Andrielli da Silva Santos tem apenas 20 anos. Ela mora na Vila Guarujá, com o marido, Roger, 25, e duas filhas, de cinco meses e quatro anos. Vindos de Araruna, o companheiro estava empregado como servente, na construção civil. Mas contraiu a Covid. Ao ser afastado do trabalho, também ganhou a conta. E um fardo pesado demais a carregar: a fome.
Não conhecendo ninguém na cidade e, ainda, sem grana, a comida acabou. “Eu dava leite para a minha filha mais velha, tanto de manhã, à tarde, como à noite, para dormir. Mas ele acabou. Passei então a dar água com açúcar. E, dias depois, sem açúcar, dei chá de erva doce. A nossa situação era crítica demais”, revelou Andrielli.
Ainda desempregado, Roger não tinha dinheiro para o botijão de gás. O jeito foi fazer uma fogueira no quintal. Restos de madeira, eram o combustível. Mas, nos dias de chuva, de março, mesmo a pouca alimentação, não era possível mais fazer. “Eu ia dormir com fome. Acordava com fome. O que tinha, dava a minha filha. Nós estávamos passando fome”, disse. “É triste. É muito triste ver o filho pedindo leite e você não poder dar. Ela tem 4 anos. Não pediu pra vir ao mundo. E por causa de um vírus, está passando por necessidades”, lembrou a mãe. Hoje, a família vive com míseros R$38 ao mês, do Bolsa Família.
Desesperada e, sem ter a quem recorrer, o jeito foi apelar às redes sociais. Não demorou e veio a ajuda. Ações do bem. E ela chegou através de um projeto da Igreja Calvary. Um grupo preocupado com gente, foi até a residência da família e verificou a realidade. Era fome mesmo. A partir daí, Andrielli e Roger ganharam alimentos, gás, fraldas e o mais importante: compaixão. “Agora, o que precisamos mesmo é um emprego”, afirma a jovem mãe. Segundo ela, o marido também necessita de ferramentas para obter empreitas na construção. Uma maneira de contornar os obstáculos de uma economia bloqueada. O vírus também mata pela fome.

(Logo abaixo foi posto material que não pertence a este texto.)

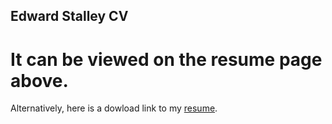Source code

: 
## Edward Stalley CV

# It can be viewed on the resume page above.

Alternatively, here is a dowload link to my [resume](https://github.com/Edward-Stalley/resume/raw/main/Edward-Stalley.pdf).
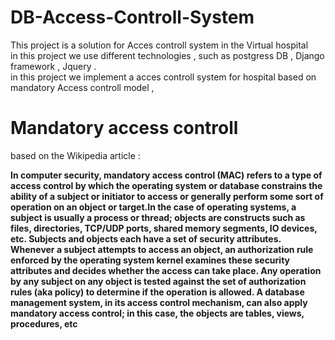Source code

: # DB-Access-Controll-System
This project is a solution for Acces controll system in the Virtual hospital 
<br/>
in this project we use different technologies , such as postgress DB , Django framework , Jquery  . 
<br/>
in this project we implement a acces controll system for hospital based on mandatory Access controll model , 
<br/>
# Mandatory access controll 
based on the Wikipedia article : 
<br/>

**In computer security, mandatory access control (MAC) refers to a type of access control by which the operating system or database constrains the ability of a subject or initiator to access or generally perform some sort of operation on an object or target.In the case of operating systems, a subject is usually a process or thread; objects are constructs such as files, directories, TCP/UDP ports, shared memory segments, IO devices, etc. Subjects and objects each have a set of security attributes. Whenever a subject attempts to access an object, an authorization rule enforced by the operating system kernel examines these security attributes and decides whether the access can take place. Any operation by any subject on any object is tested against the set of authorization rules (aka policy) to determine if the operation is allowed. A database management system, in its access control mechanism, can also apply mandatory access control; in this case, the objects are tables, views, procedures, etc**


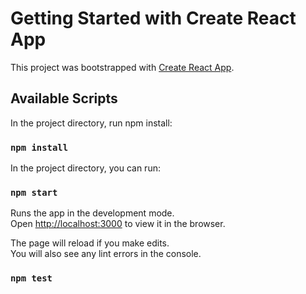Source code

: # Getting Started with Create React App

This project was bootstrapped with [Create React App](https://github.com/facebook/create-react-app).

## Available Scripts

In the project directory, run npm install:

### `npm install`

In the project directory, you can run:

### `npm start`

Runs the app in the development mode.\
Open [http://localhost:3000](http://localhost:3000) to view it in the browser.

The page will reload if you make edits.\
You will also see any lint errors in the console.

### `npm test`


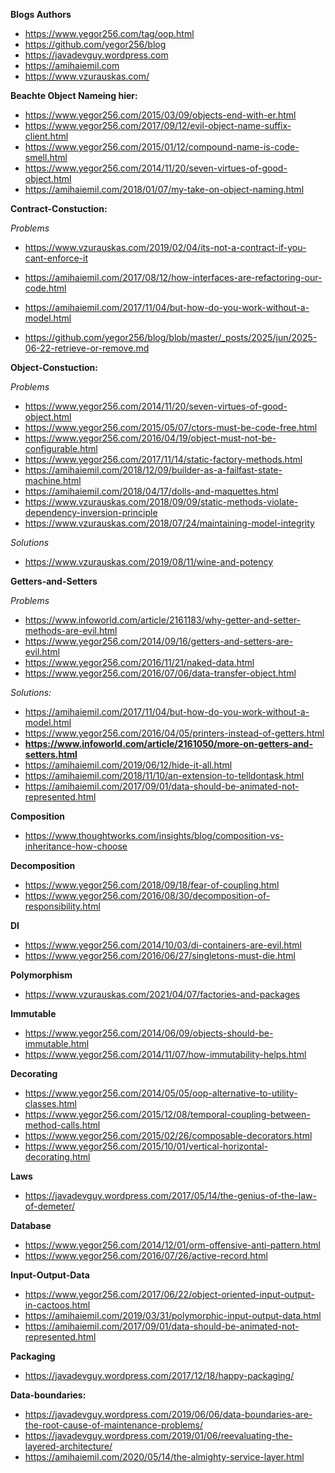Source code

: 
**Blogs Authors**
- https://www.yegor256.com/tag/oop.html
- https://github.com/yegor256/blog
- https://javadevguy.wordpress.com
- https://amihaiemil.com
- https://www.vzurauskas.com/

**Beachte Object Nameing hier:**
- https://www.yegor256.com/2015/03/09/objects-end-with-er.html
- https://www.yegor256.com/2017/09/12/evil-object-name-suffix-client.html
- https://www.yegor256.com/2015/01/12/compound-name-is-code-smell.html
- https://www.yegor256.com/2014/11/20/seven-virtues-of-good-object.html
- https://amihaiemil.com/2018/01/07/my-take-on-object-naming.html

**Contract-Constuction:**

*Problems*

- https://www.vzurauskas.com/2019/02/04/its-not-a-contract-if-you-cant-enforce-it
- https://amihaiemil.com/2017/08/12/how-interfaces-are-refactoring-our-code.html
- https://amihaiemil.com/2017/11/04/but-how-do-you-work-without-a-model.html

- https://github.com/yegor256/blog/blob/master/_posts/2025/jun/2025-06-22-retrieve-or-remove.md

**Object-Constuction:**

*Problems*

- https://www.yegor256.com/2014/11/20/seven-virtues-of-good-object.html
- https://www.yegor256.com/2015/05/07/ctors-must-be-code-free.html
- https://www.yegor256.com/2016/04/19/object-must-not-be-configurable.html
- https://www.yegor256.com/2017/11/14/static-factory-methods.html
- https://amihaiemil.com/2018/12/09/builder-as-a-failfast-state-machine.html
- https://amihaiemil.com/2018/04/17/dolls-and-maquettes.html
- https://www.vzurauskas.com/2018/09/09/static-methods-violate-dependency-inversion-principle
- https://www.vzurauskas.com/2018/07/24/maintaining-model-integrity

*Solutions*

- https://www.vzurauskas.com/2019/08/11/wine-and-potency

**Getters-and-Setters**

*Problems*

- https://www.infoworld.com/article/2161183/why-getter-and-setter-methods-are-evil.html
- https://www.yegor256.com/2014/09/16/getters-and-setters-are-evil.html
- https://www.yegor256.com/2016/11/21/naked-data.html
- https://www.yegor256.com/2016/07/06/data-transfer-object.html

*Solutions:*

- https://amihaiemil.com/2017/11/04/but-how-do-you-work-without-a-model.html
- https://www.yegor256.com/2016/04/05/printers-instead-of-getters.html
- **https://www.infoworld.com/article/2161050/more-on-getters-and-setters.html**
- https://amihaiemil.com/2019/06/12/hide-it-all.html
- https://amihaiemil.com/2018/11/10/an-extension-to-telldontask.html
- https://amihaiemil.com/2017/09/01/data-should-be-animated-not-represented.html

**Composition**
- https://www.thoughtworks.com/insights/blog/composition-vs-inheritance-how-choose

**Decomposition**
- https://www.yegor256.com/2018/09/18/fear-of-coupling.html
- https://www.yegor256.com/2016/08/30/decomposition-of-responsibility.html

**DI**
- https://www.yegor256.com/2014/10/03/di-containers-are-evil.html
- https://www.yegor256.com/2016/06/27/singletons-must-die.html

**Polymorphism**
- https://www.vzurauskas.com/2021/04/07/factories-and-packages

**Immutable**
- https://www.yegor256.com/2014/06/09/objects-should-be-immutable.html
- https://www.yegor256.com/2014/11/07/how-immutability-helps.html

**Decorating**
- https://www.yegor256.com/2014/05/05/oop-alternative-to-utility-classes.html
- https://www.yegor256.com/2015/12/08/temporal-coupling-between-method-calls.html
- https://www.yegor256.com/2015/02/26/composable-decorators.html
- https://www.yegor256.com/2015/10/01/vertical-horizontal-decorating.html

**Laws**
- https://javadevguy.wordpress.com/2017/05/14/the-genius-of-the-law-of-demeter/

**Database**
- https://www.yegor256.com/2014/12/01/orm-offensive-anti-pattern.html
- https://www.yegor256.com/2016/07/26/active-record.html

 **Input-Output-Data**
- https://www.yegor256.com/2017/06/22/object-oriented-input-output-in-cactoos.html
- https://amihaiemil.com/2019/03/31/polymorphic-input-output-data.html
- https://amihaiemil.com/2017/09/01/data-should-be-animated-not-represented.html

**Packaging**
- https://javadevguy.wordpress.com/2017/12/18/happy-packaging/

**Data-boundaries:** 
- https://javadevguy.wordpress.com/2019/06/06/data-boundaries-are-the-root-cause-of-maintenance-problems/
- https://javadevguy.wordpress.com/2019/01/06/reevaluating-the-layered-architecture/
- https://amihaiemil.com/2020/05/14/the-almighty-service-layer.html

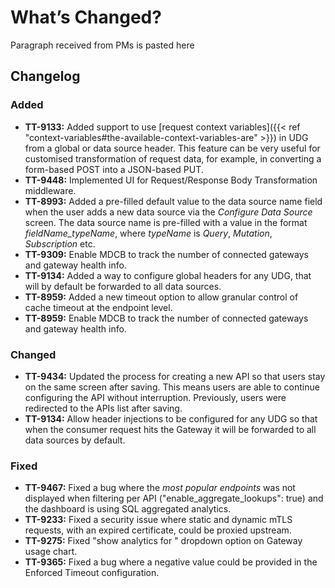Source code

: # What’s Changed?

Paragraph received from PMs is pasted here

## Changelog

### Added

- **TT-9133:** Added support to use [request context variables]({{< ref "context-variables#the-available-context-variables-are" >}}) in UDG from a global or data source header. This feature can be very useful for customised transformation of request data, for example, in converting a form-based POST into a JSON-based PUT.
- **TT-9448:** Implemented UI for Request/Response Body Transformation middleware.
- **TT-8993:** Added a pre-filled default value to the data source name field when the user adds a new data source via the _Configure Data Source_ screen. The data source name is pre-filled with a value in the format _fieldName_typeName_, where _typeName_ is _Query_, _Mutation_, _Subscription_ etc.
- **TT-9309:** Enable MDCB to track the number of connected gateways and gateway health info.
- **TT-9134:** Added a way to configure global headers for any UDG, that will by default be forwarded to all data sources.
- **TT-8959:** Added a new timeout option to allow granular control of cache timeout at the endpoint level.
- **TT-8959:** Enable MDCB to track the number of connected gateways and gateway health info.

### Changed
- **TT-9434:** Updated the process for creating a new API so that users stay on the same screen after saving. This means users are able to continue configuring the API without interruption. Previously, users were redirected to the APIs list after saving.
- **TT-9134:** Allow header injections to be configured for any UDG so that when the consumer request hits the Gateway it will be forwarded to all data sources by default.

### Fixed
- **TT-9467:** Fixed a bug where the _most popular endpoints_ was not displayed when filtering per API ("enable_aggregate_lookups": true) and the dashboard is using SQL aggregated analytics.
- **TT-9233:** Fixed a security issue where static and dynamic mTLS requests, with an expired certificate, could be proxied upstream.
- **TT-9275:** Fixed "show analytics for <date>" dropdown option on Gateway usage chart.
- **TT-9365:** Fixed a bug where a negative value could be provided in the Enforced Timeout configuration.
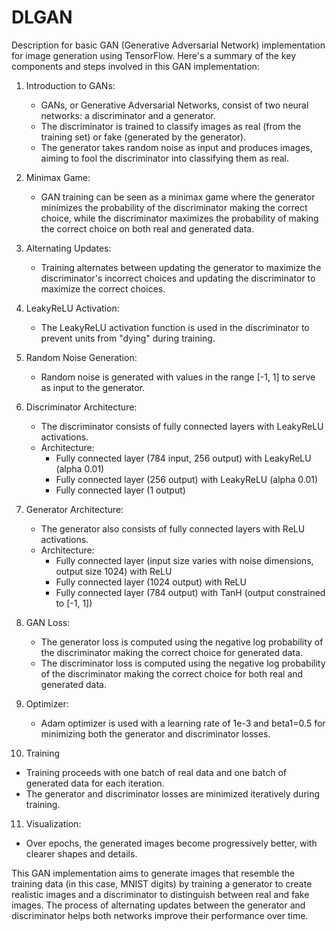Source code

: # DLGAN

Description for basic GAN (Generative Adversarial Network) implementation for image generation using TensorFlow. Here's a summary of the key components and steps involved in this GAN implementation:
1. Introduction to GANs:
   - GANs, or Generative Adversarial Networks, consist of two neural networks: a discriminator and a generator.
   - The discriminator is trained to classify images as real (from the training set) or fake (generated by the generator).
   - The generator takes random noise as input and produces images, aiming to fool the discriminator into classifying them as real.

2. Minimax Game:
   - GAN training can be seen as a minimax game where the generator minimizes the probability of the discriminator making the correct choice, while the discriminator maximizes the probability of making the correct choice on both real and generated data.

3. Alternating Updates:
   - Training alternates between updating the generator to maximize the discriminator's incorrect choices and updating the discriminator to maximize the correct choices.

4. LeakyReLU Activation:
   - The LeakyReLU activation function is used in the discriminator to prevent units from "dying" during training.

5. Random Noise Generation:
   - Random noise is generated with values in the range [-1, 1] to serve as input to the generator.

6. Discriminator Architecture:
   - The discriminator consists of fully connected layers with LeakyReLU activations.
   - Architecture:
     - Fully connected layer (784 input, 256 output) with LeakyReLU (alpha 0.01)
     - Fully connected layer (256 output) with LeakyReLU (alpha 0.01)
     - Fully connected layer (1 output)

7. Generator Architecture:
   - The generator also consists of fully connected layers with ReLU activations.
   - Architecture:
     - Fully connected layer (input size varies with noise dimensions, output size 1024) with ReLU
     - Fully connected layer (1024 output) with ReLU
     - Fully connected layer (784 output) with TanH (output constrained to [-1, 1])

8. GAN Loss:
   - The generator loss is computed using the negative log probability of the discriminator making the correct choice for generated data.
   - The discriminator loss is computed using the negative log probability of the discriminator making the correct choice for both real and generated data.

9. Optimizer:
   - Adam optimizer is used with a learning rate of 1e-3 and beta1=0.5 for minimizing both the generator and discriminator losses.

10. Training
   - Training proceeds with one batch of real data and one batch of generated data for each iteration.
   - The generator and discriminator losses are minimized iteratively during training.

11. Visualization:
   - Over epochs, the generated images become progressively better, with clearer shapes and details.

This GAN implementation aims to generate images that resemble the training data (in this case, MNIST digits) by training a generator to create realistic images and a discriminator to distinguish between real and fake images. The process of alternating updates between the generator and discriminator helps both networks improve their performance over time.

Dados da Fundação Getúlio Vargas (FGV) indicam que hoje, 27,3 milhões de brasileiros estão na faixa de pobreza extrema no país. Ou seja, o número triplicou. Em agosto de 2020, eram 9,5 milhões. São pessoas que vivem com renda inferior a R$232 mensais. De uma certa forma, há muita gente com fome nas cidades do Brasil. E, fechar os olhos à realidade, só aumentará o problema.
FOME PODE AUMENTAR
Pastor da Igreja Calvary, Diego Bitencourt, 34, diz que é perceptível o aumento de pedidos de socorro das famílias. Principalmente, entre a primeira e a segunda onda da pandemia. Segundo ele, Campo Mourão possui um Produto Interno Bruto (PIB), relativamente alto, onde o agronegócio movimenta a economia. “Isso pode fazer com que tenhamos bolhas sociais, pensando que a cidade é próspera. Mas não é. Tem gente que passa fome na nossa cidade”, afirma.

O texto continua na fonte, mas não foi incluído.